On we go after getting cooled down but we have a big distance to travel on this long straight road as far as the eye can see. We pass salt flats and Joshua trees which provide no shade at all in this vast landscape. Some big dust devils are sweeping along the side of this very long straight road. In the midst of this we just saw a sign “For Sale – 4 acres”. Now the boss has a brilliant idea. He thinks he could buy this and set up a shop selling drinks in large containers, food and fan belts! Suddenly upfront there is a big truck rig swerving all over the road. We think the driver is having trouble staying awake.

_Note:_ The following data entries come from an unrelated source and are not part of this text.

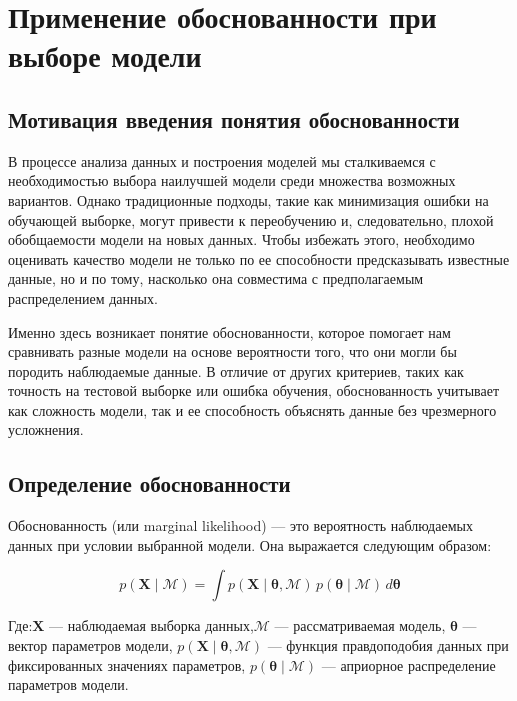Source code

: \section{Применение обоснованности при выборе модели}

\subsection{Мотивация введения понятия обоснованности}

В процессе анализа данных и построения моделей мы сталкиваемся с необходимостью выбора наилучшей модели среди множества возможных вариантов. Однако традиционные подходы, такие как минимизация ошибки на обучающей выборке, могут привести к переобучению и, следовательно, плохой обобщаемости модели на новых данных. Чтобы избежать этого, необходимо оценивать качество модели не только по ее способности предсказывать известные данные, но и по тому, насколько она совместима с предполагаемым распределением данных.

Именно здесь возникает понятие обоснованности, которое помогает нам сравнивать разные модели на основе вероятности того, что они могли бы породить наблюдаемые данные. В отличие от других критериев, таких как точность на тестовой выборке или ошибка обучения, обоснованность учитывает как сложность модели, так и ее способность объяснять данные без чрезмерного усложнения.

\subsection{Определение обоснованности}

Обоснованность (или marginal likelihood) — это вероятность наблюдаемых данных при условии выбранной модели. Она выражается следующим образом:

\begin{equation}
    p(\mathbf{X} \mid \mathcal{M}) = \int p(\mathbf{X} \mid \boldsymbol{\theta}, \mathcal{M}) \, p(\boldsymbol{\theta} \mid \mathcal{M}) \, d\boldsymbol{\theta}
\end{equation}

Где:$\mathbf{X}$ — наблюдаемая выборка данных,$\mathcal{M}$ — рассматриваемая модель, $\boldsymbol{\theta}$ — вектор параметров модели, $p(\mathbf{X} \mid \boldsymbol{\theta}, \mathcal{M})$ — функция правдоподобия данных при фиксированных значениях параметров, $p(\boldsymbol{\theta} \mid \mathcal{M})$ — априорное распределение параметров модели.

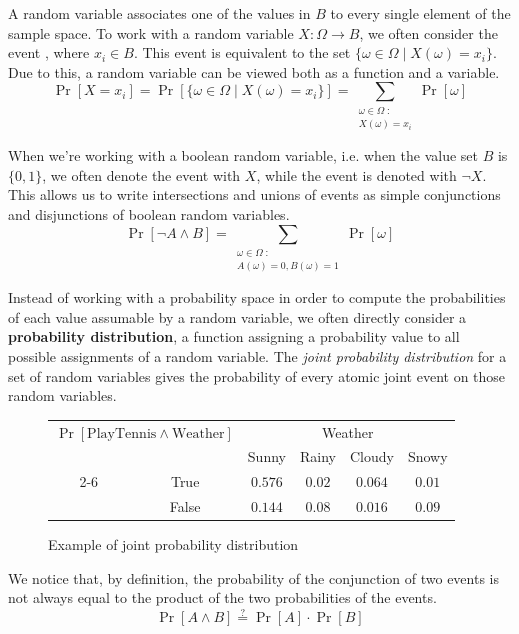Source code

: \documentclass[a4paper, 12pt]{report}
\begin{document}
    A random variable associates one of the values in $B$ to every single element of the sample space. To work with a random variable $X : \Omega \to B$, we often consider the event , where $x_i \in B$. This event is equivalent to the set $\{\omega \in \Omega \mid X(\omega) = x_i\}$. Due to this, a random variable can be viewed both as a function and a variable.
    \[\Pr[X = x_i] = \Pr[\{\omega \in \Omega \mid X(\omega) = x_i\}] = \sum_{\substack{\omega \in \Omega \; :\\ X(\omega) = x_i}} \Pr[\omega]\]

    When we're working with a boolean random variable, i.e. when the value set $B$ is $\{0,1\}$, we often denote the event  with $X$, while the event  is denoted with $\lnot X$. This allows us to write intersections and unions of events as simple conjunctions and disjunctions of boolean random variables.
    \[\Pr[\lnot A \land B] = \sum_{\substack{\omega \in \Omega \;:\\ A(\omega) = 0, B(\omega) = 1}} \Pr[\omega]\]

    Instead of working with a probability space in order to compute the probabilities of each value assumable by a random variable, we often directly consider a \textbf{probability distribution}, a function assigning a probability value to all possible assignments of a random variable. The \textit{joint probability distribution} for a set of random variables gives the probability of every atomic joint event on those random variables.
    \begin{figure}[H]
        \centering
        \begin{tabular}{cc|cccc}
            \multicolumn{2}{c}{$\Pr[\mathrm{PlayTennis} \land \mathrm{Weather}]$} & \multicolumn{4}{c}{Weather} \\
            & & Sunny & Rainy & Cloudy & Snowy \\
            \cline{2-6}
            \multirow{2}{*}{PlayTennis} & True & $0.576$ & $0.02$ & $0.064$ & $0.01$ \\
            & False &$0.144 $ & $0.08 $ & $0.016 $ & $0.09$
        \end{tabular}
        \caption{Example of joint probability distribution}
    \end{figure}

    We notice that, by definition, the probability of the conjunction of two events is not always equal to the product of the two probabilities of the events.
    \[\Pr[A \land B] \stackrel{?}{=} \Pr[A] \cdot \Pr[B]\]
    
\end{document}
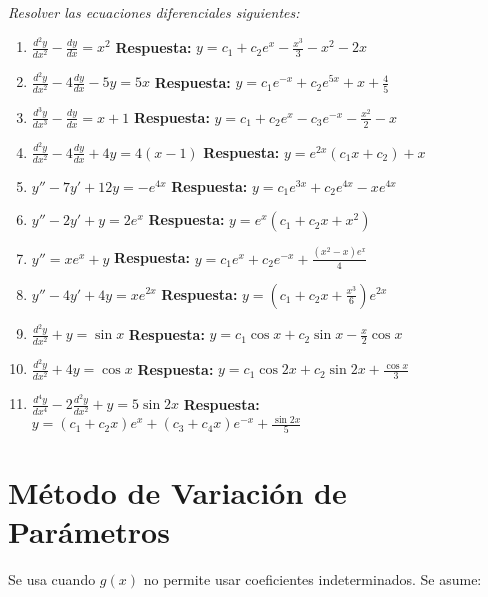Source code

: \textit{Resolver las ecuaciones diferenciales siguientes:}

\begin{enumerate}
    \item \( \frac{d^2 y}{dx^2} - \frac{dy}{dx} = x^2 \)  
    \textbf{Respuesta:} \( y = c_1 + c_2 e^x - \frac{x^3}{3} - x^2 - 2x \)

    \item \( \frac{d^2 y}{dx^2} - 4 \frac{dy}{dx} - 5y = 5x \)  
    \textbf{Respuesta:} \( y = c_1 e^{-x} + c_2 e^{5x} + x + \frac{4}{5} \)

    \item \( \frac{d^3 y}{dx^3} - \frac{dy}{dx} = x+1 \)  
    \textbf{Respuesta:} \( y = c_1 + c_2 e^x - c_3 e^{-x} - \frac{x^2}{2} - x \)

    \item \( \frac{d^2 y}{dx^2} - 4 \frac{dy}{dx} + 4y = 4(x-1) \)  
    \textbf{Respuesta:} \( y = e^{2x} (c_1 x + c_2) + x \)

    \item \( y'' - 7y' + 12y = -e^{4x} \)  
    \textbf{Respuesta:} \( y = c_1 e^{3x} + c_2 e^{4x} - x e^{4x} \)

    \item \( y'' - 2y' + y = 2e^x \)  
    \textbf{Respuesta:} \( y = e^x (c_1 + c_2 x + x^2) \)

    \item \( y'' = x e^x + y \)  
    \textbf{Respuesta:} \( y = c_1 e^x + c_2 e^{-x} + \frac{(x^2 - x) e^x}{4} \)

    \item \( y'' - 4y' + 4y = x e^{2x} \)  
    \textbf{Respuesta:} \( y = (c_1 + c_2 x + \frac{x^3}{6}) e^{2x} \)

    \item \( \frac{d^2 y}{dx^2} + y = \sin x \)  
    \textbf{Respuesta:} \( y = c_1 \cos x + c_2 \sin x - \frac{x}{2} \cos x \)

    \item \( \frac{d^2 y}{dx^2} + 4y = \cos x \)  
    \textbf{Respuesta:} \( y = c_1 \cos 2x + c_2 \sin 2x + \frac{\cos x}{3} \)

    \item \( \frac{d^4 y}{dx^4} - 2 \frac{d^2 y}{dx^2} + y = 5 \sin 2x \)  
    \textbf{Respuesta:} \( y = (c_1 + c_2 x)e^x + (c_3 + c_4 x)e^{-x} + \frac{\sin 2x}{5} \)
\end{enumerate}

\section{Método de Variación de Parámetros}
Se usa cuando \( g(x) \) no permite usar coeficientes indeterminados. Se asume:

We pass Goldfield which is an historic town with tumbledown cottages and huge yards of car wrecks which have been abandoned on this desert highway after they broke down. We get to Tonopah, a mining town with a population of 25,000. This is an interesting small town because it is here they do testing for the stealth bombers and also missile testing.

We turn off this longggggg highway 95 and onto 6 to and we start to head towards the mountains to exit the state of Nevada and back into California passing a large borax quarry on the way beside the foothills of the Sierra Nevada mountains. These are considered the most stunning mountain range in the west and, oh my goodness, the landscape is becoming green and after days in the desert it looks magnificent. Suddenly it is raining when we get up to 7500 ft and we make our way to Mammoth Mountain and our lodge at the base of this rather large ski field. It has been a long day with unexpected excitement on the way. However, a meal and a welcome drink is awaiting us we are told so the company have handled this well.

Canyon Country – Arizona

We depart Kachina Lodge and travel out along the Desert View Trail around the rim and the Cameron Trading Post for a lunch stop. This is a big trading post run by the Navajo. We have been driving through land beside Indian Reservations (in this area there are 27,000 square miles of Indian Reservations) and at the side of the road we pass little markets selling jewellery and pottery. The jewellery is made from turquoise and silver and the pottery is in the colours of the clay and rock – shades of blues, greens, oranges, browns. Housing is basic with tiny simple houses propped on rock and sand. The drive is picturesque through the painted desert valley and on to Lake Powell and Glen Canyon and our accommodation is right on the edge of the enormous lake. Lake Powell is a reservoir which straddles the states of Arizona and Utah and there is a large dam called the Glen Canyon Dam. Our visit begins with a truly awesome boat cruise through the Glen Canyon. It is difficult to describe because the beauty of the huge canyon was amazing and, like the Grand Canyon, photos just cannot do it justice. It is a curious ensemble of amazing features – the huge rock with its patterns formed by water and wind towers above the boat; there are alcoves in the rock; there are huge jagged pieces stretching out from the walls; there are large cracks indicating the passage of time and events (mainly floods) and there are colour and strata changes everywhere you look. When we got to a narrowing of the canyon the skipper had to turn the boat in a very small space – so small you could literally reach out and touch the sides of the canyon – if you were silly enough! Of course, the boss just loved being in this ‘ere boat too!  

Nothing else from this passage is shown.